» **Exercise directions**: Find all lines in the records that include the word "mainthm", and copy them out.

» **Records contained in a dataset**:
Segment Open
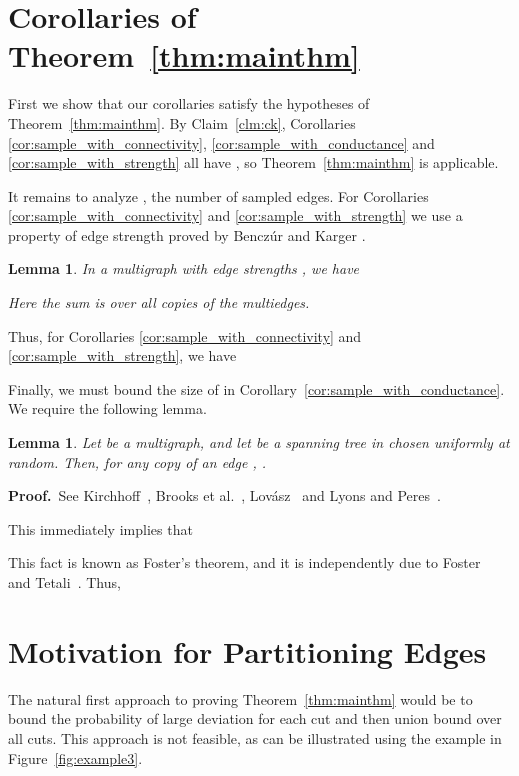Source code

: \documentclass[11pt]{article}
\newcommand{\proofbelow}{8pt}
\numberwithin{equation}{section}
\newtheorem{lemma}[theorem]{Lemma}
\renewenvironment{proof}{\noindent\textbf{Proof.}\,}{\afterproof}
\newcommand{\afterproof}{\hfill  \par \vspace{\proofbelow}}
\newcommand{\AppendixName}[1]{\label{app:#1}}
\newcommand{\Claim}[1]{Claim~\ref{clm:#1}}
\newcommand{\Corollary}[1]{Corollary~\ref{cor:#1}}
\newcommand{\Figure}[1]{Figure~\ref{fig:#1}}
\newcommand{\LemmaName}[1]{\label{lem:#1}}
\newcommand{\Theorem}[1]{Theorem~\ref{thm:#1}}
\begin{document}
\section{Corollaries of \Theorem{mainthm}}
\AppendixName{corollaries}

First we show that our corollaries satisfy the hypotheses of \Theorem{mainthm}.
By \Claim{ck}, Corollaries \ref{cor:sample_with_connectivity}, \ref{cor:sample_with_conductance}
and \ref{cor:sample_with_strength} all have ,
so \Theorem{mainthm} is applicable.

It remains to analyze , the number of sampled edges.
For Corollaries \ref{cor:sample_with_connectivity} and \ref{cor:sample_with_strength}
we use a property of edge strength proved by Bencz\'ur and Karger \cite[Lemma 2.7]{BK}. 

\begin{lemma}
\LemmaName{sample_size}
In a multigraph with edge strengths , we have

Here the sum is over all copies of the multiedges.
\end{lemma}

Thus, for Corollaries \ref{cor:sample_with_connectivity} and \ref{cor:sample_with_strength}, we have


Finally, we must bound the size of  in \Corollary{sample_with_conductance}.
We require the following lemma.

\begin{lemma}
\LemmaName{kirchoff}
Let  be a multigraph, and let  be a spanning tree in 
chosen uniformly at random.
Then, for any copy of an edge , .
\end{lemma}
\begin{proof}
See Kirchhoff~\cite{Kirchhoff},
Brooks et al.~\cite[pp.~318]{BSST},
Lov\'asz~\cite[Theorem 4.1(i) and Corollary 4.2]{LovaszSurvey} and
Lyons and Peres~\cite[Corollary 4.4]{LyonsPeres}.
\end{proof}

This immediately implies that

This fact is known as Foster's theorem,
and it is independently due to Foster~\cite{Foster} and Tetali~\cite{Tetali}.
Thus,




\section{Motivation for Partitioning Edges}
\AppendixName{partitioning}

The natural first approach to proving \Theorem{mainthm}
would be to bound the probability of large deviation for each cut
and then union bound over all cuts.
This approach is not feasible, as can be illustrated using the example in \Figure{example3}.
\end{document}
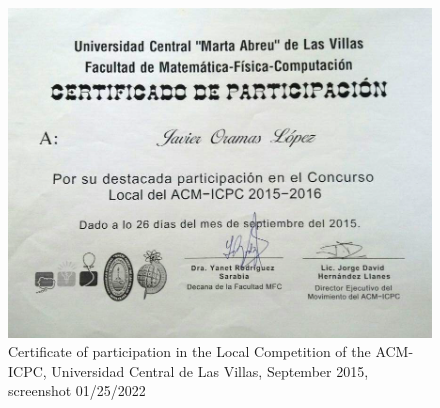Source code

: \documentclass[a4paper,12pt]{article}
\begin{document}
\begin{figure}[h]
    \centering
    \includegraphics[width=\textwidth]{images/2016local.png}
    \caption{Certificate of participation in the Local Competition of the ACM-ICPC, Universidad Central de Las Villas, September 2015, screenshot 01/25/2022}
    \label{sec:local2016}
\end{figure}
\end{document}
Segment Closed
» **The completed task**:
\section{Corollaries of \Theorem{mainthm}}
First we show that our corollaries satisfy the hypotheses of \Theorem{mainthm}.
so \Theorem{mainthm} is applicable.
The natural first approach to proving \Theorem{mainthm}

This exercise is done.